Na sua ofensiva geral na frente leste, o
Exército Vermelho chegou, em 27 de Janeiro de 1945, a Auschwitz, onde encontrou
cerca de 7500 prisioneiros, deixados no campo. Os soldados e oficiais
soviéticos aperceberam-se de que um crime sem precedentes tinha ali sido
cometido. Com a libertação dos campos de Bergen-Belsen, pelas tropas
britânicas, e de Buchenwald e Dachau, pelo Exército norte-americano, pela
primeira vez, observadores ocidentais confrontaram-se com os horrores cometidos
pelos nazis. Muitos dos sobreviventes desses campos tinham chegado, evacuados
em "marchas da morte" de Auschwitz, descritos por todos como os
piores campos.
Mas muito haveria ainda que ser depois
investigado, no pós-guerra, até que se conhecesse a realidade dos campos de
extermínio, distintos dos outros campos de concentração, e onde a maioria das
vítimas tinham sido judeus. O plano nazi de aniquilação de todos os judeus da
Europa, bem como a função dos campos de extermínio de Belzec, Chelmno, Treblinka,
Majdanek, Sobibor e Auschwitz Birkenau só mais tarde seriam verdadeiramente
conhecidos, também devido à dificuldade de “compreender” que um crime sem
precedentes tinha sido cometido numa escala industrial de milhões de mortos.
Etapas para o Holocausto
Ainda mais tempo decorreria até que os
historiadores concordassem que o processo que levou ao Holocausto (ou Shoah) decorreu por etapas, num processo
sem retorno cujo seguimento e desfecho seriam inimagináveis, à época da chegada
dos nazis ao poder. Ao colocar o antissemitismo racial no centro da sua
ideologia e prática, o regime nacional-socialista começou por definir a figura
do judeu e apelar, logo em 1 de Abril de 1933, ao boicote ao comércio judaico.

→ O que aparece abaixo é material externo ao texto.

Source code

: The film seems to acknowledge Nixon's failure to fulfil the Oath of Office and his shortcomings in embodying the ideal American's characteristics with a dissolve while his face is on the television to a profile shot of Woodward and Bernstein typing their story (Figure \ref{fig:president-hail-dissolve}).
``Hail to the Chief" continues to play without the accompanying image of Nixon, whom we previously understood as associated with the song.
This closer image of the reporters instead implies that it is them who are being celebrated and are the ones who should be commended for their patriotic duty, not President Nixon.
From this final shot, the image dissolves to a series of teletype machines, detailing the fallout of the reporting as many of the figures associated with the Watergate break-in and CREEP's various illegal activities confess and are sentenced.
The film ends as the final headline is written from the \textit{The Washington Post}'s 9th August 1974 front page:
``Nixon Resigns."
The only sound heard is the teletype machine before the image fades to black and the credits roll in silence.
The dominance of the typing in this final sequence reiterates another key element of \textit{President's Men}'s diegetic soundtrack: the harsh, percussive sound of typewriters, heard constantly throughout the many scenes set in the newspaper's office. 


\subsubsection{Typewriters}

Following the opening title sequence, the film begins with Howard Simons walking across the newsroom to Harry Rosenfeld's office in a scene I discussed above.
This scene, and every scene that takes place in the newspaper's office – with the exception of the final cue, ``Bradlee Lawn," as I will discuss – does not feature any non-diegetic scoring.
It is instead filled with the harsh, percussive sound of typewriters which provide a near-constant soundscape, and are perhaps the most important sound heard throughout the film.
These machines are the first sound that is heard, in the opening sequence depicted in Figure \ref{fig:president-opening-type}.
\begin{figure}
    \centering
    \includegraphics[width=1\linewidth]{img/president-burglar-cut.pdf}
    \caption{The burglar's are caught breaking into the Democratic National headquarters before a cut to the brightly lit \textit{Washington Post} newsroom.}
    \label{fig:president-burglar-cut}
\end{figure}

Os nazis prosseguiram com a legislação de exclusão dos judeus das profissões
liberais e da função pública e, através das Leis de Nuremberga, de Setembro de
1935, ano em que as SS ficaram com a direção dos campos de concentração,
atribuiu um estatuto de cidadania e "sangue" diferente aos judeus.
Seguiu-se uma política de expropriação e
de “arianização” do património dos judeus, levada a cabo paralelamente com a
“emigração”/expulsão destes dos territórios alemães, de modo a fazer deles
“purificados de judeus” (Judenrein), nomeadamente a partir de Novembro
de 1938. A II Guerra Mundial, iniciada em Setembro de 1939, com a invasão da
Polónia pelas tropas da Wehrmacht, dificultou, no entanto, a
emigração-expulsão e, com a sucessiva ocupação de outros países, a Alemanha
nazi ficou com mais três milhões de judeus, da Checoslováquia, Áustria e da
Polónia, o país europeu onde havia mais judeus.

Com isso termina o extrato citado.